It's about that time of year...

No, it's not as if I watch The Little Mermaid once a year around this time. But, it is the time of year, even though it feels a little early to me, to lose my voice. Ah...I see the movie reference light bulb above your heads.

Every school year in the first half of the year, I lose my voice. And I hate it. It's not until you lose your voice, completely or mostly, that you realize just how much you use it for in a day. Seriously, when was the last time you considered what you would do all day if you couldn't TALK? Mine was last year, haha.
  1. It was hard to wake Charlotte up this morning, because usually I coax her awake with a sing-song, "Good morning, Charlotte. Good mor-ning."
  2. We can't sing praise music together on the way to "school"
  3. I can't use my fake excited voice when I'm dropping her off at "school" to make her not have a meltdown
  4. I could not use my teacher voice over my FOUR hour-and-a-half blocks of students today, nor can I read to them in my lovely reading voice, nor can I yell at the ones who need yelling at
  5. I can't sing at all on my way home to pick Charlotte up, and we can't sing on the way home
  6. I can't sing along with her music upstairs and her episode of Sid when we get home
  7. I can't say "Who's here?" in a high excited voice when Adam gets home so she and Simon both run to the front window to look

I didn't realize that I did quite so much singing in my day-to-day life. People who must tolerate me for any period of time in a set space probably already know this about me. Huh.

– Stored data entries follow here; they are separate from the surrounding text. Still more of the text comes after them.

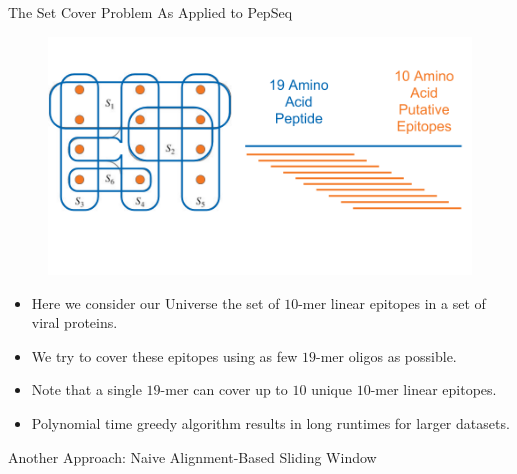 \documentclass[final]{beamer}
\newlength{\colwidth}
\begin{document}
\begin{frame}[t]
\begin{columns}[t]
\begin{column}{\colwidth}
\begin{block}{The Set Cover Problem As Applied to PepSeq}
    \begin{figure}
      \includegraphics[width=0.7\colwidth]{figures/set_cover_oligo.png}
      \label{fig:library}
    \end{figure}
    \begin{itemize}
      \item Here we consider our Universe the set of $10$-mer linear epitopes in a set of viral proteins.
      \item We try to cover these epitopes using as few $19$-mer oligos as possible.
      \item Note that a single $19$-mer can cover up to $10$ unique $10$-mer linear epitopes.
      \item Polynomial time greedy algorithm results in long runtimes for larger datasets.
    \end{itemize}


\end{block}

\begin{block}{Another Approach: Naive Alignment-Based Sliding Window}


\end{block}
\end{column}
\end{columns}
\end{frame}
\end{document}
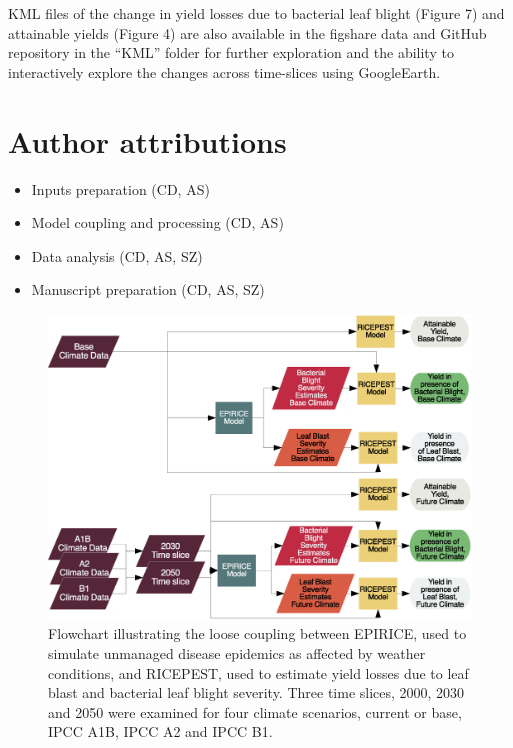 KML files of the change in yield losses due to bacterial leaf blight (Figure 7) and attainable yields (Figure 4) are also available in the figshare data and GitHub repository in the ``KML'' folder for further exploration and the ability to interactively explore the changes across time-slices using GoogleEarth.

\section{Author attributions}
\begin{itemize}
\item Inputs preparation (CD, AS)
\item Model coupling and processing (CD, AS)
\item Data analysis (CD, AS, SZ)
\item Manuscript preparation (CD, AS, SZ)
\end{itemize}


\newpage
     \begin{figure}
     
      \includegraphics[width = 174mm]{figures/Fig1}
      \caption{Flowchart illustrating the loose coupling between EPIRICE, used to simulate unmanaged disease epidemics as affected by weather conditions, and RICEPEST, used to estimate yield losses due to leaf blast and bacterial leaf blight severity. Three time slices, 2000, 2030 and 2050 were examined for four climate scenarios, current or base, IPCC A1B, IPCC A2 and IPCC B1.}
      \label{Fig1}
    \end{figure} 

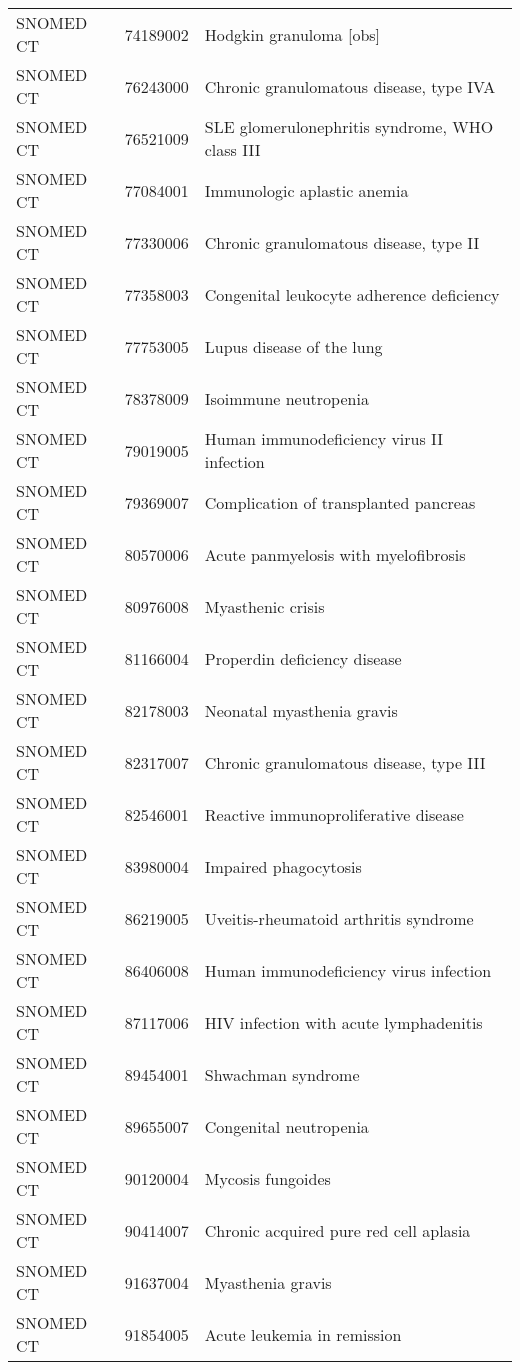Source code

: \begin{longtable}{p{}p{}p{}}
  SNOMED CT & 74189002 & Hodgkin granuloma [obs] \\ 
  SNOMED CT & 76243000 & Chronic granulomatous disease, type IVA \\ 
  SNOMED CT & 76521009 & SLE glomerulonephritis syndrome, WHO class III \\ 
  SNOMED CT & 77084001 & Immunologic aplastic anemia \\ 
  SNOMED CT & 77330006 & Chronic granulomatous disease, type II \\ 
  SNOMED CT & 77358003 & Congenital leukocyte adherence deficiency \\ 
  SNOMED CT & 77753005 & Lupus disease of the lung \\ 
  SNOMED CT & 78378009 & Isoimmune neutropenia \\ 
  SNOMED CT & 79019005 & Human immunodeficiency virus II infection \\ 
  SNOMED CT & 79369007 & Complication of transplanted pancreas \\ 
  SNOMED CT & 80570006 & Acute panmyelosis with myelofibrosis \\ 
  SNOMED CT & 80976008 & Myasthenic crisis \\ 
  SNOMED CT & 81166004 & Properdin deficiency disease \\ 
  SNOMED CT & 82178003 & Neonatal myasthenia gravis \\ 
  SNOMED CT & 82317007 & Chronic granulomatous disease, type III \\ 
  SNOMED CT & 82546001 & Reactive immunoproliferative disease \\ 
  SNOMED CT & 83980004 & Impaired phagocytosis \\ 
  SNOMED CT & 86219005 & Uveitis-rheumatoid arthritis syndrome \\ 
  SNOMED CT & 86406008 & Human immunodeficiency virus infection \\ 
  SNOMED CT & 87117006 & HIV infection with acute lymphadenitis \\ 
  SNOMED CT & 89454001 & Shwachman syndrome \\ 
  SNOMED CT & 89655007 & Congenital neutropenia \\ 
  SNOMED CT & 90120004 & Mycosis fungoides \\ 
  SNOMED CT & 90414007 & Chronic acquired pure red cell aplasia \\ 
  SNOMED CT & 91637004 & Myasthenia gravis \\ 
  SNOMED CT & 91854005 & Acute leukemia in remission \\ 

\end{longtable}
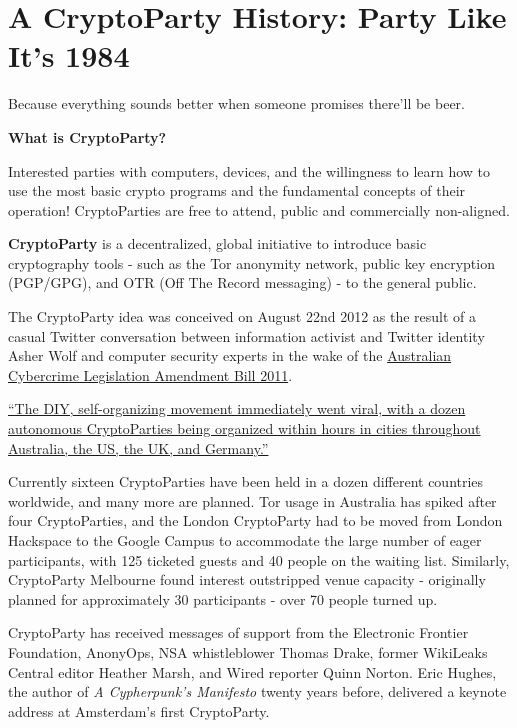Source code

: \section{A CryptoParty History: Party Like It's 1984}

Because everything sounds better when someone promises there'll be beer.

\textbf{What is CryptoParty?}

Interested parties with computers, devices, and the willingness to learn
how to use the most basic crypto programs and the fundamental concepts
of their operation! CryptoParties are free to attend, public and
commercially non-aligned.

\textbf{CryptoParty} is a decentralized, global initiative to introduce
basic cryptography tools - such as the Tor anonymity network, public key
encryption (PGP/GPG), and OTR (Off The Record messaging) - to the
general public.

The CryptoParty idea was conceived on August 22nd 2012 as the result of
a casual Twitter conversation between information activist and Twitter
identity Asher Wolf and computer security experts in the wake of the
\href{http://theconversation.edu.au/cybercrime-bill-makes-it-through-but-what-does-that-mean-for-you-8953}{Australian
Cybercrime Legislation Amendment Bill 2011}.

\href{http://en.wikipedia.org/wiki/CryptoParty}{``The DIY,
self-organizing movement immediately went viral, with a dozen autonomous
CryptoParties being organized within hours in cities throughout
Australia, the US, the UK, and Germany.''}

Currently sixteen CryptoParties have been held in a dozen different
countries worldwide, and many more are planned. Tor usage in Australia
has spiked after four CryptoParties, and the London CryptoParty had to
be moved from London Hackspace to the Google Campus to accommodate the
large number of eager participants, with 125 ticketed guests and 40
people on the waiting list. Similarly, CryptoParty Melbourne found
interest outstripped venue capacity - originally planned for
approximately 30 participants - over 70 people turned up.

CryptoParty has received messages of support from the Electronic
Frontier Foundation, AnonyOps, NSA whistleblower Thomas Drake, former
WikiLeaks Central editor Heather Marsh, and Wired reporter Quinn Norton.
Eric Hughes, the author of \emph{A Cypherpunk's Manifesto} twenty years
before, delivered a keynote address at Amsterdam's first CryptoParty.
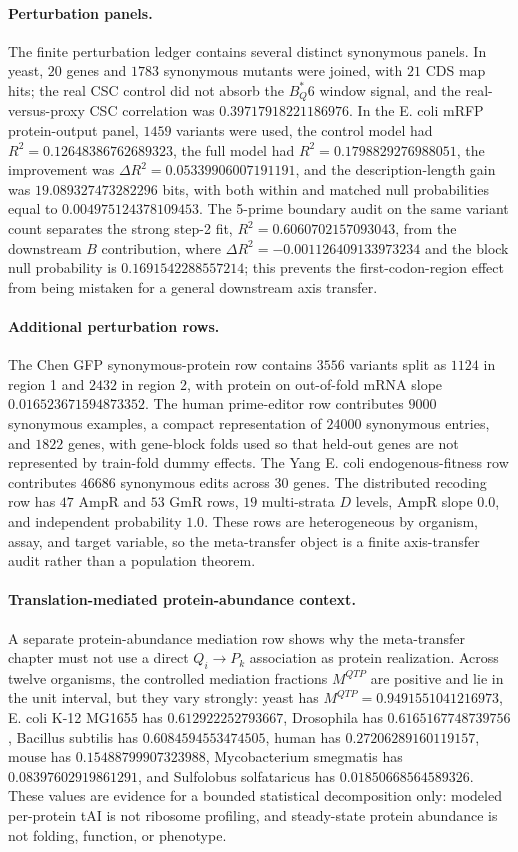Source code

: \paragraph{Perturbation panels.}
The finite perturbation ledger contains several distinct synonymous panels.  In yeast, $20$ genes and $1783$ synonymous mutants were joined, with $21$ CDS map hits; the real CSC control did not absorb the $B^*_Q6$ window signal, and the real-versus-proxy CSC correlation was $0.39717918221186976$.  In the E. coli mRFP protein-output panel, $1459$ variants were used, the control model had $R^2=0.12648386762689323$, the full model had $R^2=0.1798829276988051$, the improvement was $\Delta R^2=0.05339906007191191$, and the description-length gain was $19.089327473282296$ bits, with both within and matched null probabilities equal to $0.004975124378109453$.  The 5-prime boundary audit on the same variant count separates the strong step-2 fit, $R^2=0.6060702157093043$, from the downstream $B$ contribution, where $\Delta R^2=-0.001126409133973234$ and the block null probability is $0.1691542288557214$; this prevents the first-codon-region effect from being mistaken for a general downstream axis transfer.

\paragraph{Additional perturbation rows.}
The Chen GFP synonymous-protein row contains $3556$ variants split as $1124$ in region 1 and $2432$ in region 2, with protein on out-of-fold mRNA slope $0.016523671594873352$.  The human prime-editor row contributes $9000$ synonymous examples, a compact representation of $24000$ synonymous entries, and $1822$ genes, with gene-block folds used so that held-out genes are not represented by train-fold dummy effects.  The Yang E. coli endogenous-fitness row contributes $46686$ synonymous edits across $30$ genes.  The distributed recoding row has $47$ AmpR and $53$ GmR rows, $19$ multi-strata $D$ levels, AmpR slope $0.0$, and independent probability $1.0$.  These rows are heterogeneous by organism, assay, and target variable, so the meta-transfer object is a finite axis-transfer audit rather than a population theorem.

\paragraph{Translation-mediated protein-abundance context.}
A separate protein-abundance mediation row shows why the meta-transfer chapter must not use a direct $Q_i\to P_k$ association as protein realization.  Across twelve organisms, the controlled mediation fractions $M^{QTP}$ are positive and lie in the unit interval, but they vary strongly: yeast has $M^{QTP}=0.9491551041216973$, E. coli K-12 MG1655 has $0.612922252793667$, Drosophila has $0.6165167748739756$, Bacillus subtilis has $0.6084594553474505$, human has $0.27206289160119157$, mouse has $0.15488799907323988$, Mycobacterium smegmatis has $0.08397602919861291$, and Sulfolobus solfataricus has $0.01850668564589326$.  These values are evidence for a bounded statistical decomposition only: modeled per-protein tAI is not ribosome profiling, and steady-state protein abundance is not folding, function, or phenotype.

Think about it, though. Our retired English teacher sage once told me that of all professions, teachers put so much strain on their voices, and it's really true. Who else loses their voice once a year with me? Maybe opera singers? :) Hardly anyone I know. But think back to being in school. What did your teachers do, mostly, good or bad? TALK. And usually loudly, firmly, strongly, with emphasis, excitedly, passionately or weakly. But talk, they did, and frequently.

But probably not me tomorrow. In fact, since I read to a couple of classes today, I may have zero voice tomorrow. And it's Back to School Night. :) I love my job.

Charlotte is recovering from her ear infection. She's saying all kinds of things that we haven't taught her, and she LOVES being able to share her opinion with you. She will agree with you (when she does) with an emphatic "Yes" and usually a head nod. The pediatrician reiterated to me on Friday, as she was pointing out and naming each individual monkey, monkey, monkey on a certain page of a book, that he didn't know what it was about teachers' kids, but that they usually talked early and often. I don't think Adam and I really talk that much (and if you heard that, it was the sound of Brit falling off her bed laughing at the idea of us not talking very much).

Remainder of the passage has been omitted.